Inter-cultural Transmission of Intellectual Traditions in the Middle Ages and the Early Modern Period. A comparative perspective

Participants

Barbara Grondkowska

participant photo
The Authority of the Church Fathers in Sixteenth Century Sermons: Jakub Wujek and his Postils

In the 16th century, the Church Fathers were at the centre of attention of both Catholics and Protestants. The patristics was the primary point of reference and it belonged to the cultural code, common for all educated people. In the epoch of fierce confessional disputes, it was a polemical tool. Therefore, auctoritas patrum became the strong argument not only for post-Tridentine Church, but also for the Protestants. In my contribution to the project I am going to investigate what the reception of the Church Fathers was in the 16th century. I focus on the sermon genre due to its popularizing character and the wide circle of audience. As a consequence, I can trace two paths of transmission: diachronic (vertical) and synchronic (horizontal). The former concerns the time and answers the question how the ancient ideas functioned in the Renaissance culture. The latter exists in the context of early modern literacy and is connected with the distribution of the same ideas in different languages and literary genres. As a illustration of these processes, I am going to analyze the case of the Polish Jesuit Jakub Wujek and his two collections of sermons: Postylla katoliczna (Catholic Postil) and Postylla mniejsza (Lesser postil).

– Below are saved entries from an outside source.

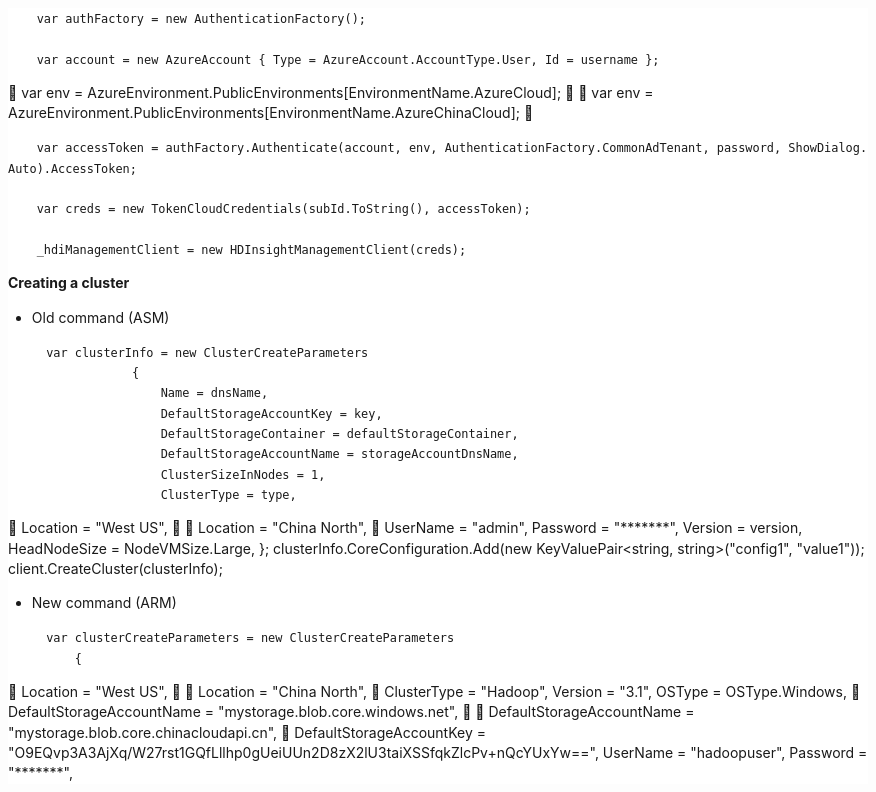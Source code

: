 		var authFactory = new AuthenticationFactory();
		 
		var account = new AzureAccount { Type = AzureAccount.AccountType.User, Id = username };
		 

		var env = AzureEnvironment.PublicEnvironments[EnvironmentName.AzureCloud];


		var env = AzureEnvironment.PublicEnvironments[EnvironmentName.AzureChinaCloud];

		 
		var accessToken = authFactory.Authenticate(account, env, AuthenticationFactory.CommonAdTenant, password, ShowDialog.Auto).AccessToken;
		 
		var creds = new TokenCloudCredentials(subId.ToString(), accessToken);
		 
		_hdiManagementClient = new HDInsightManagementClient(creds);


**Creating a cluster**

* Old command (ASM)

		var clusterInfo = new ClusterCreateParameters
                    {
                        Name = dnsName,
                        DefaultStorageAccountKey = key,
                        DefaultStorageContainer = defaultStorageContainer,
                        DefaultStorageAccountName = storageAccountDnsName,
                        ClusterSizeInNodes = 1,
                        ClusterType = type,

                        Location = "West US",


                        Location = "China North",

                        UserName = "admin",
                        Password = "*******",
                        Version = version,
                        HeadNodeSize = NodeVMSize.Large,
                    };
		clusterInfo.CoreConfiguration.Add(new KeyValuePair<string, string>("config1", "value1"));
		client.CreateCluster(clusterInfo);


* New command (ARM)

		var clusterCreateParameters = new ClusterCreateParameters
            {

                Location = "West US",


                Location = "China North",

                ClusterType = "Hadoop",
                Version = "3.1",
                OSType = OSType.Windows,

                DefaultStorageAccountName = "mystorage.blob.core.windows.net",


                DefaultStorageAccountName = "mystorage.blob.core.chinacloudapi.cn",

                DefaultStorageAccountKey =
                    "O9EQvp3A3AjXq/W27rst1GQfLllhp0gUeiUUn2D8zX2lU3taiXSSfqkZlcPv+nQcYUxYw==",
                UserName = "hadoopuser",
                Password = "*******",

Barbara Grondkowska is a graduate of the John Paul II Catholic University of Lublin (MA in Polish philology, 2008, and MA in philosophy, 2009). Presently, she is a PhD student at the Faculty of Philosophy at the same university. Her PhD thesis concerns with medieval sermons and their philosophical contents. She focuses on “Sermones” by Nicholas of Cusa, that are investigated both in a philological (the rhetorical organization of the text, the choice of a language and a style) and philosophical (ontological, epistemological and ethical) context.